Source data: Begin

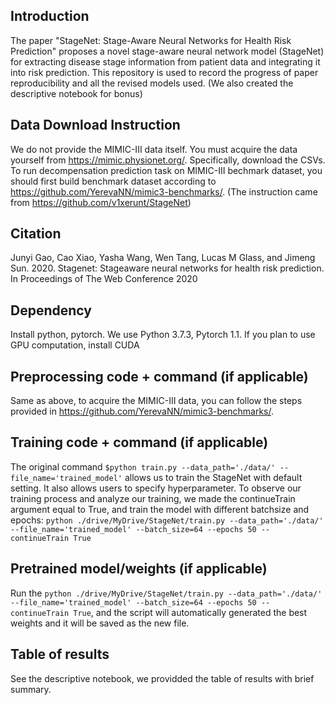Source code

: ## Introduction
The paper "StageNet: Stage-Aware Neural Networks for Health Risk Prediction" proposes a novel stage-aware neural network model (StageNet) for extracting disease stage information from patient data and integrating it into risk prediction. This repository is used to record the progress of paper reproducibility and all the revised models used. (We also created the descriptive notebook for bonus)

## Data Download Instruction
We do not provide the MIMIC-III data itself. You must acquire the data yourself from https://mimic.physionet.org/. Specifically, download the CSVs. To run decompensation prediction task on MIMIC-III bechmark dataset, you should first build benchmark dataset according to https://github.com/YerevaNN/mimic3-benchmarks/. (The instruction came from https://github.com/v1xerunt/StageNet)

## Citation
Junyi Gao, Cao Xiao, Yasha Wang, Wen Tang, Lucas M
Glass, and Jimeng Sun. 2020. Stagenet: Stageaware neural networks for health risk prediction. In Proceedings of The Web Conference 2020

## Dependency
Install python, pytorch. We use Python 3.7.3, Pytorch 1.1.
If you plan to use GPU computation, install CUDA

## Preprocessing code + command (if applicable)
Same as above, to acquire the MIMIC-III data, you can follow the steps provided in https://github.com/YerevaNN/mimic3-benchmarks/.

## Training code + command (if applicable)
The original command `$python train.py --data_path='./data/' --file_name='trained_model'` allows us to train the StageNet with default setting. It also allows users to specify hyperparameter. To observe our training process and analyze our training, we made the continueTrain argument equal to True, and train the model with different batchsize and epochs: `python ./drive/MyDrive/StageNet/train.py --data_path='./data/' --file_name='trained_model' --batch_size=64 --epochs 50 --continueTrain True`

## Pretrained model/weights (if applicable)
Run the `python ./drive/MyDrive/StageNet/train.py --data_path='./data/' --file_name='trained_model' --batch_size=64 --epochs 50 --continueTrain True`, and the script will automatically generated the best weights and it will be saved as the new file.

## Table of results
See the descriptive notebook, we providded the table of results with brief summary.
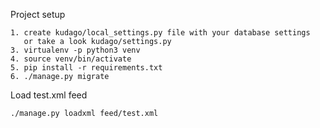 Project setup

    1. create kudago/local_settings.py file with your database settings
       or take a look kudago/settings.py
    3. virtualenv -p python3 venv
    4. source venv/bin/activate
    5. pip install -r requirements.txt
    6. ./manage.py migrate

Load test.xml feed

    ./manage.py loadxml feed/test.xml

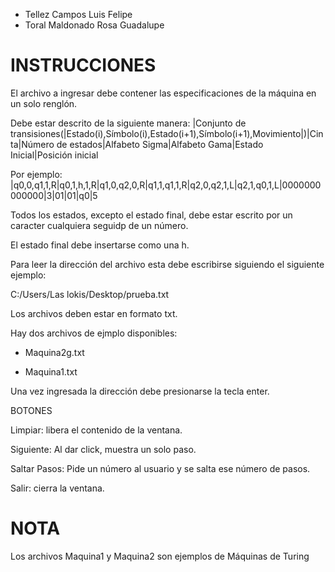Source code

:  * Tellez Campos Luis Felipe
 * Toral Maldonado Rosa Guadalupe


# INSTRUCCIONES

El archivo a ingresar debe contener las especificaciones de la máquina en un solo renglón.

Debe estar descrito de la siguiente manera:
	|Conjunto de transisiones(|Estado(i),Símbolo(i),Estado(i+1),Símbolo(i+1),Movimiento|)|Cinta|Número de estados|Alfabeto Sigma|Alfabeto Gama|Estado Inicial|Posición inicial

Por ejemplo:
	|q0,0,q1,1,R|q0,1,h,1,R|q1,0,q2,0,R|q1,1,q1,1,R|q2,0,q2,1,L|q2,1,q0,1,L|0000000000000|3|01|01|q0|5

Todos los estados, excepto el estado final, debe estar escrito por un caracter cualquiera seguidp de un número.

El estado final debe insertarse como una h.

Para leer la dirección del archivo esta debe escribirse siguiendo el siguiente ejemplo:

C:/Users/Las lokis/Desktop/prueba.txt

Los archivos deben estar en formato txt.

Hay dos archivos de ejmplo disponibles:

- Maquina2g.txt

- Maquina1.txt

Una vez ingresada la dirección debe presionarse la tecla enter.

BOTONES

Limpiar: libera el contenido de la ventana.

Siguiente: Al dar click, muestra un solo paso.

Saltar Pasos: Pide un número al usuario y se salta ese número de pasos.

Salir: cierra la ventana.

# NOTA

Los archivos Maquina1 y Maquina2 son ejemplos de Máquinas de Turing
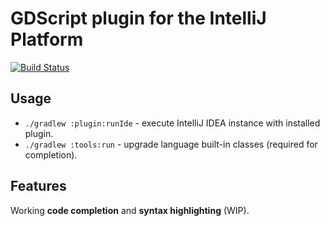 # GDScript plugin for the IntelliJ Platform

[![Build Status](https://travis-ci.com/exigow/intellij-gdscript.svg)](https://travis-ci.com/exigow/intellij-gdscript)

## Usage

* `./gradlew :plugin:runIde` - execute IntelliJ IDEA instance with installed plugin.
* `./gradlew :tools:run` - upgrade language built-in classes (required for completion).

## Features

Working **code completion** and **syntax highlighting** (WIP).
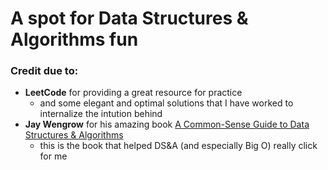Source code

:# A spot for Data Structures & Algorithms fun

### Credit due to:

- **LeetCode** for providing a great resource for practice
  - and some elegant and optimal solutions that I have worked to internalize the intution behind
- **Jay Wengrow** for his amazing book [A Common-Sense Guide to Data Structures & Algorithms](https://pragprog.com/titles/jwdsal2/a-common-sense-guide-to-data-structures-and-algorithms-second-edition/)
  - this is the book that helped DS&A (and especially Big O) really click for me
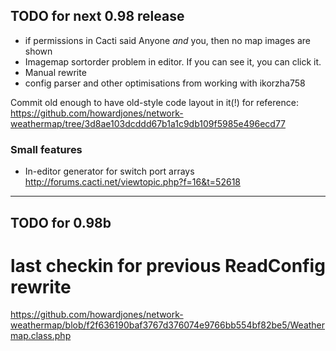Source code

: ## TODO for next 0.98 release

*  if permissions in Cacti said Anyone *and* you, then no map images are shown
*  Imagemap sortorder problem in editor. If you can see it, you can click it.
*  Manual rewrite
*  config parser and other optimisations from working with ikorzha758

Commit old enough to have old-style code layout in it(!) for reference:
https://github.com/howardjones/network-weathermap/tree/3d8ae103dcddd67b1a1c9db109f5985e496ecd77

### Small features

* In-editor generator for switch port arrays http://forums.cacti.net/viewtopic.php?f=16&t=52618

---
## TODO for 0.98b



# last checkin for previous ReadConfig rewrite
https://github.com/howardjones/network-weathermap/blob/f2f636190baf3767d376074e9766bb554bf82be5/Weathermap.class.php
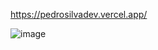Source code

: https://pedrosilvadev.vercel.app/

![image](https://github.com/Dev-Pedrosv/portifolio/assets/82785683/a8c23b27-dafc-45d7-9e48-ea65c1c61dc0)

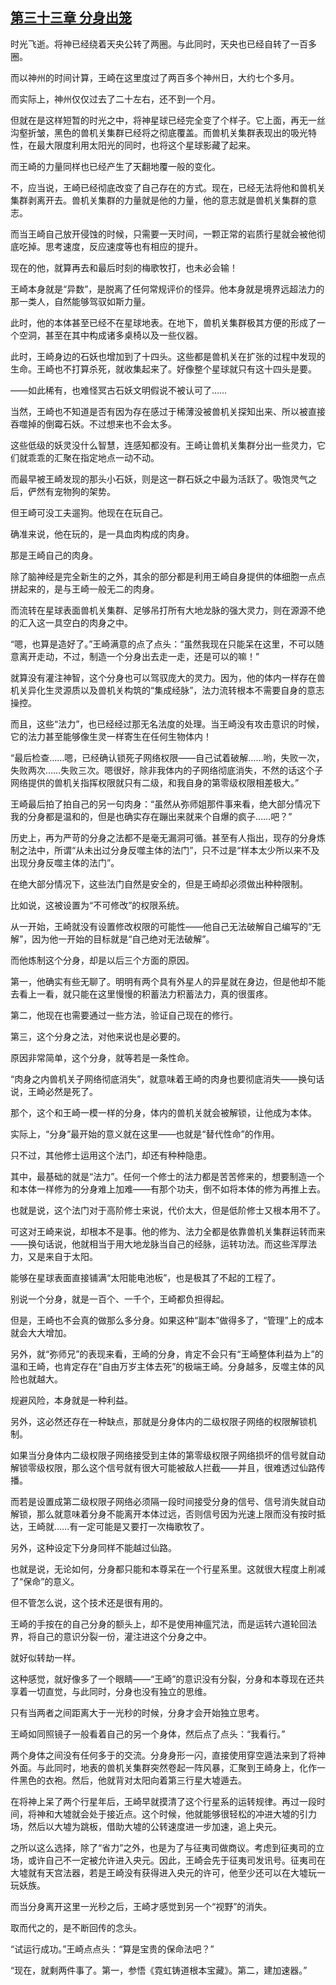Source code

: ## [第三十三章 分身出笼](https://www.xxbiquge.com/11_11207/9205537.html)


  时光飞逝。将神已经绕着天央公转了两圈。与此同时，天央也已经自转了一百多圈。

  而以神州的时间计算，王崎在这里度过了两百多个神州日，大约七个多月。

  而实际上，神州仅仅过去了二十左右，还不到一个月。

  但就在是这样短暂的时光之中，将神星球已经完全变了个样子。它上面，再无一丝沟壑折皱，黑色的兽机关集群已经将之彻底覆盖。而兽机关集群表现出的吸光特性，在最大限度利用太阳光的同时，也将这个星球影藏了起来。

  而王崎的力量同样也已经产生了天翻地覆一般的变化。

  不，应当说，王崎已经彻底改变了自己存在的方式。现在，已经无法将他和兽机关集群剥离开去。兽机关集群的力量就是他的力量，他的意志就是兽机关集群的意志。

  而当王崎自己放开侵蚀的时候，只需要一天时间，一颗正常的岩质行星就会被他彻底吃掉。思考速度，反应速度等也有相应的提升。

  现在的他，就算再去和最后时刻的梅歌牧打，也未必会输！

  王崎本身就是“异数”，是脱离了任何常规评价的怪异。他本身就是境界远超法力的那一类人，自然能够驾驭如斯力量。

  此时，他的本体甚至已经不在星球地表。在地下，兽机关集群极其方便的形成了一个空洞，甚至在其中构成诸多桌椅以及一些仪器。

  此时，王崎身边的石妖也增加到了十四头。这些都是兽机关在扩张的过程中发现的生命。王崎也不打算杀死，就收集起来了。好像整个星球就只有这十四头是要。

  ——如此稀有，也难怪冥古石妖文明假说不被认可了……

  当然，王崎也不知道是否有因为存在感过于稀薄没被兽机关探知出来、所以被直接吞噬掉的倒霉石妖。不过想来也不会太多。

  这些低级的妖灵没什么智慧，连感知都没有。王崎让兽机关集群分出一些灵力，它们就乖乖的汇聚在指定地点一动不动。

  而最早被王崎发现的那头小石妖，则是这一群石妖之中最为活跃了。吸饱灵气之后，俨然有宠物狗的架势。

  但王崎可没工夫遛狗。他现在在玩自己。

  确准来说，他在玩的，是一具血肉构成的肉身。

  那是王崎自己的肉身。

  除了脑神经是完全新生的之外，其余的部分都是利用王崎自身提供的体细胞一点点拼起来的，是与王崎一般无二的肉身。

  而流转在星球表面兽机关集群、足够吊打所有大地龙脉的强大灵力，则在源源不绝的汇入这一具空白的肉身之中。

  “嗯，也算是造好了。”王崎满意的点了点头：“虽然我现在只能呆在这里，不可以随意离开走动，不过，制造一个分身出去走一走，还是可以的嘛！”

  就算没有灌注神智，这个分身也可以驾驭庞大的灵力。因为，他的体内一样存在兽机关异化生灵源质以及兽机关构筑的“集成经脉”，法力流转根本不需要自身的意志操控。

  而且，这些“法力”，也已经经过那无名法度的处理。当王崎没有攻击意识的时候，它的法力甚至能够像生灵一样寄生在任何生物体内！

  “最后检查……嗯，已经确认锁死子网络权限——自己试着破解……哟，失败一次，失败两次……失败三次。嗯很好，除非我体内的子网络彻底消失，不然的话这个子网络提供的兽机关指挥权限就只有二级，和我自身的第零级权限相差极大。”

  王崎最后拍了拍自己的另一句肉身：“虽然从弥师姐那件事来看，绝大部分情况下我的分身都是温和的，但是也确实存在蹦出来就来个自爆的疯子……吧？”

  历史上，再为严苛的分身之法都不是毫无漏洞可循。甚至有人指出，现存的分身炼制之法中，所谓“从未出过分身反噬主体的法门”，只不过是“样本太少所以来不及出现分身反噬主体的法门”。

  在绝大部分情况下，这些法门自然是安全的，但是王崎却必须做出种种限制。

  比如说，这被设置为“不可修改”的权限系统。

  从一开始，王崎就没有设置修改权限的可能性——他自己无法破解自己编写的“无解”，因为他一开始的目标就是“自己绝对无法破解”。

  而他炼制这个分身，却是以后三个方面的原因。

  第一，他确实有些无聊了。明明有两个具有外星人的异星就在身边，但是他却不能去看上一看，就只能在这里慢慢的积蓄法力积蓄法力，真的很蛋疼。

  第二，他现在也需要通过一些方法，验证自己现在的修行。

  第三，这个分身之法，对他来说也是必要的。

  原因非常简单，这个分身，就等若是一条性命。

  “肉身之内兽机关子网络彻底消失”，就意味着王崎的肉身也要彻底消失——换句话说，王崎必然是死了。

  那个，这个和王崎一模一样的分身，体内的兽机关就会被解锁，让他成为本体。

  实际上，“分身”最开始的意义就在这里——也就是“替代性命”的作用。

  只不过，其他修士运用这个法门，却还有种种隐患。

  其中，最基础的就是“法力”。任何一个修士的法力都是苦苦修来的，想要制造一个和本体一样修为的分身难上加难——有那个功夫，倒不如将本体的修为再推上去。

  也就是说，这个法门对于高阶修士来说，代价太大，但是低阶修士又根本用不了。

  可这对王崎来说，却根本不是事。他的修为、法力全都是依靠兽机关集群运转而来——换句话说，他就相当于用大地龙脉当自己的经脉，运转功法。而这些浑厚法力，又是来自于太阳。

  能够在星球表面直接铺满“太阳能电池板”，也是极其了不起的工程了。

  别说一个分身，就是一百个、一千个，王崎都负担得起。

  但是，王崎也不会真的做那么多分身。如果这种“副本”做得多了，“管理”上的成本就会大大增加。

  另外，就“弥师兄”的表现来看，王崎的分身，肯定不会只有“王崎整体利益为上”的温和王崎，也肯定存在“自由万岁主体去死”的极端王崎。分身越多，反噬主体的风险也就越大。

  规避风险，本身就是一种利益。

  另外，这必然还存在一种缺点，那就是分身体内的二级权限子网络的权限解锁机制。

  如果当分身体内二级权限子网络接受到主体的第零级权限子网络损坏的信号就自动解锁零级权限，那么这个信号就有很大可能被敌人拦截——并且，很难透过仙路传播。

  而若是设置成第二级权限子网络必须隔一段时间接受分身的信号、信号消失就自动解锁，那么就意味着分身不能离开本体过远，否则信号因为光速上限而没有按时抵达，王崎就……有一定可能是又要打一次梅歌牧了。

  另外，这种设定下分身同样不能越过仙路。

  也就是说，无论如何，分身都只能和本尊呆在一个行星系里。这就很大程度上削减了“保命”的意义。

  但不管怎么说，这个技术还是很有用的。

  王崎的手按在的自己分身的额头上，却不是使用神瘟咒法，而是运转六道轮回法界，将自己的意识分裂一份，灌注进这个分身之中。

  就好似转劫一样。

  这种感觉，就好像多了一个眼睛——“王崎”的意识没有分裂，分身和本尊现在还共享着一切直觉，与此同时，分身也没有独立的思维。

  只有当两者之间距离大于一光秒的时候，分身才会开始独立思考。

  王崎如同照镜子一般看着自己的另一个身体，然后点了点头：“我看行。”

  两个身体之间没有任何多于的交流。分身身形一闪，直接使用穿空遁法来到了将神外面。与此同时，地表的兽机关集群突然卷起一阵风暴，汇聚到王崎身上，化作一件黑色的衣袍。然后，他就背对太阳向着第三行星大墟遁去。

  在将神上呆了两个行星年后，王崎早就摸清了这个行星系的运转规律。再过一段时间，将神和大墟就会处于接近点。这个时候，他就能够很轻松的冲进大墟的引力场，然后以大墟为跳板，借助大墟的公转速度进一步加速，追上央元。

  之所以这么选择，除了“省力”之外，也是为了与征夷司做商议。考虑到征夷司的立场，或许自己不一定被允许进入央元。因此，王崎会先于征夷司发讯号。征夷司在大墟就有天宫法器，若是王崎没有获得进入央元的许可，他至少还可以在大墟玩一玩妖族。

  而当分身离开这里一光秒之后，王崎才感觉到另一个“视野”的消失。

  取而代之的，是不断回传的念头。

  “试运行成功。”王崎点点头：“算是宝贵的保命法吧？”

  “现在，就剩两件事了。第一，参悟《霓虹铸道根本宝藏》。第二，建加速器。”
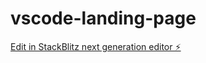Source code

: # vscode-landing-page

[Edit in StackBlitz next generation editor ⚡️](https://stackblitz.com/~/github.com/NarayanaGudiwada/vscode-landing-page)
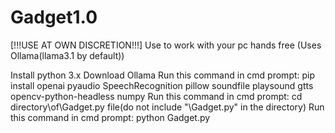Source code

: # Gadget1.0
[!!!USE AT OWN DISCRETION!!!] Use to work with your pc hands free (Uses Ollama(llama3.1 by default))

Install python 3.x
Download Ollama
Run this command in cmd prompt: pip install openai pyaudio SpeechRecognition pillow soundfile playsound gtts opencv-python-headless numpy
Run this command in cmd prompt: cd directory\of\Gadget.py file(do not include "\Gadget.py" in the directory)
Run this command in cmd prompt: python Gadget.py
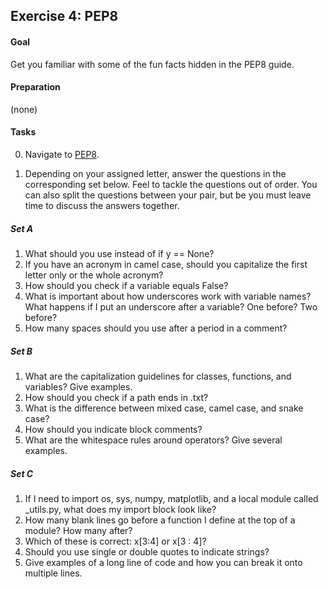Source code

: ## Exercise 4: PEP8

#### Goal

Get you familiar with some of the fun facts hidden in the PEP8 guide.

#### Preparation

(none)

#### Tasks

0. Navigate to [PEP8](https://peps.python.org/pep-0008/).

1. Depending on your assigned letter, answer the questions in the corresponding
   set below. Feel to tackle the questions out of order. You can also split the
   questions between your pair, but be you must leave time to discuss the answers
   together.

##### Set A
1. What should you use instead of if y == None?
2. If you have an acronym in camel case, should you capitalize the first letter
   only or the whole acronym?
3. How should you check if a variable equals False?
4. What is important about how underscores work with variable names? What happens
   if I put an underscore after a variable? One before? Two before?
5. How many spaces should you use after a period in a comment?

##### Set B
1. What are the capitalization guidelines for classes, functions, and variables?
   Give examples.
2. How should you check if a path ends in .txt?
3. What is the difference between mixed case, camel case, and snake case?
4. How should you indicate block comments?
5. What are the whitespace rules around operators? Give several examples.

##### Set C
1. If I need to import os, sys, numpy, matplotlib, and a local module called 
   _utils.py, what does my import block look like?
2. How many blank lines go before a function I define at the top of a module? How
   many after?
3. Which of these is correct: x[3:4] or x[3 : 4]?
4. Should you use single or double quotes to indicate strings?
5. Give examples of a long line of code and how you can break it onto multiple
   lines.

Source data: End

- **Your instructions**: Gather each line in these records that contains the string "solo".

- **Answer area**:
El archivo a ingresar debe contener las especificaciones de la máquina en un solo renglón.
Siguiente: Al dar click, muestra un solo paso.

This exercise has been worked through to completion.